Aim of the task:
The records that follow are to be reproduced exactly. Any pictures in them are left out.

Supplied data:
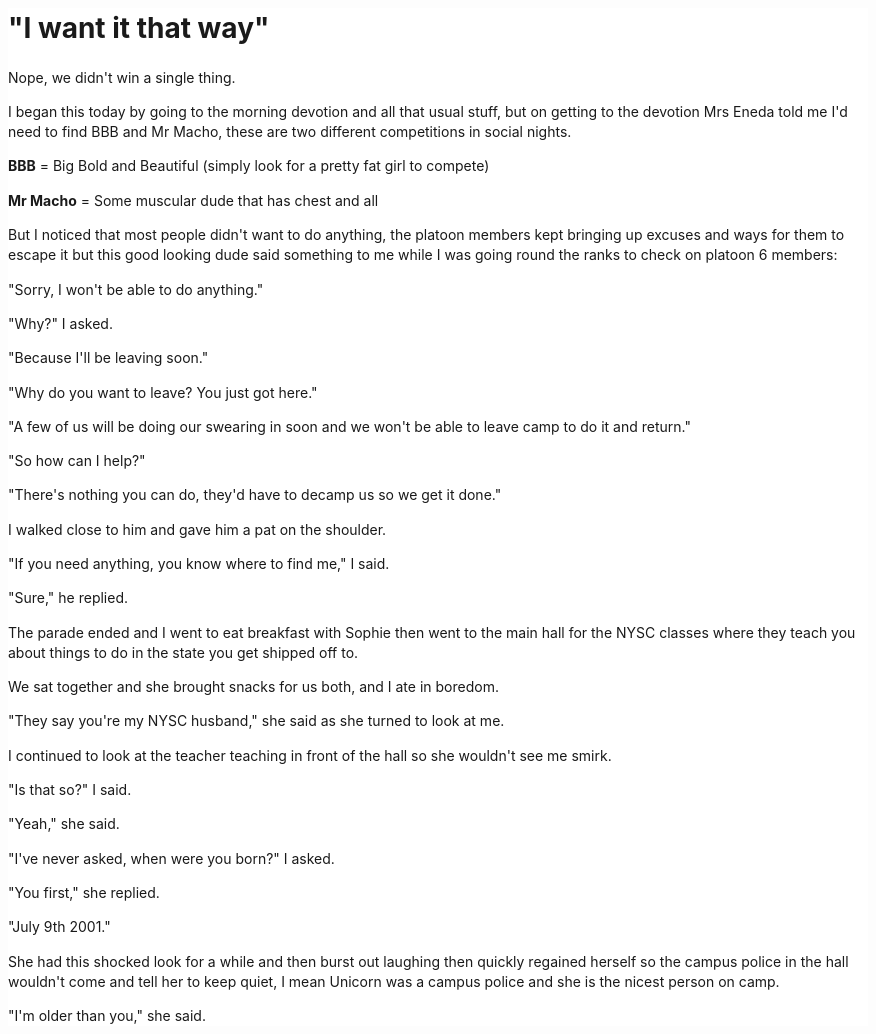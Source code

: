 # "I want it that way"

Nope, we didn't win a single thing.

I began this today by going to the morning devotion and all that usual stuff, but on getting to the devotion Mrs Eneda told me I'd need to find BBB and Mr Macho, these are two different competitions in social nights.

**BBB** = Big Bold and Beautiful (simply look for a pretty fat girl to compete)

**Mr Macho** = Some muscular dude that has chest and all

But I noticed that most people didn't want to do anything, the platoon members kept bringing up excuses and ways for them to escape it but this good looking dude said something to me while I was going round the ranks to check on platoon 6 members:

"Sorry, I won't be able to do anything."

"Why?" I asked.

"Because I'll be leaving soon."

"Why do you want to leave? You just got here."

"A few of us will be doing our swearing in soon and we won't be able to leave camp to do it and return."

"So how can I help?"

"There's nothing you can do, they'd have to decamp us so we get it done."

I walked close to him and gave him a pat on the shoulder.

"If you need anything, you know where to find me," I said.

"Sure," he replied.

The parade ended and I went to eat breakfast with Sophie then went to the main hall for the NYSC classes where they teach you about things to do in the state you get shipped off to.

We sat together and she brought snacks for us both, and I ate in boredom.

"They say you're my NYSC husband," she said as she turned to look at me.

I continued to look at the teacher teaching in front of the hall so she wouldn't see me smirk.

"Is that so?" I said.

"Yeah," she said.

"I've never asked, when were you born?" I asked.

"You first," she replied.

"July 9th 2001."

She had this shocked look for a while and then burst out laughing then quickly regained herself so the campus police in the hall wouldn't come and tell her to keep quiet, I mean Unicorn was a campus police and she is the nicest person on camp.

"I'm older than you," she said.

Answer section:
Source code

: # "I want it that way"

Nope, we didn't win a single thing.

I began this today by going to the morning devotion and all that usual stuff, but on getting to the devotion Mrs Eneda told me I'd need to find BBB and Mr Macho, these are two different competitions in social nights.

**BBB** = Big Bold and Beautiful (simply look for a pretty fat girl to compete)

**Mr Macho** = Some muscular dude that has chest and all

But I noticed that most people didn't want to do anything, the platoon members kept bringing up excuses and ways for them to escape it but this good looking dude said something to me while I was going round the ranks to check on platoon 6 members:

"Sorry, I won't be able to do anything."

"Why?" I asked.

"Because I'll be leaving soon."

"Why do you want to leave? You just got here."

"A few of us will be doing our swearing in soon and we won't be able to leave camp to do it and return."

"So how can I help?"

"There's nothing you can do, they'd have to decamp us so we get it done."

I walked close to him and gave him a pat on the shoulder.

"If you need anything, you know where to find me," I said.

"Sure," he replied.

The parade ended and I went to eat breakfast with Sophie then went to the main hall for the NYSC classes where they teach you about things to do in the state you get shipped off to.

We sat together and she brought snacks for us both, and I ate in boredom.

"They say you're my NYSC husband," she said as she turned to look at me.

I continued to look at the teacher teaching in front of the hall so she wouldn't see me smirk.

"Is that so?" I said.

"Yeah," she said.

"I've never asked, when were you born?" I asked.

"You first," she replied.

"July 9th 2001."

She had this shocked look for a while and then burst out laughing then quickly regained herself so the campus police in the hall wouldn't come and tell her to keep quiet, I mean Unicorn was a campus police and she is the nicest person on camp.

"I'm older than you," she said.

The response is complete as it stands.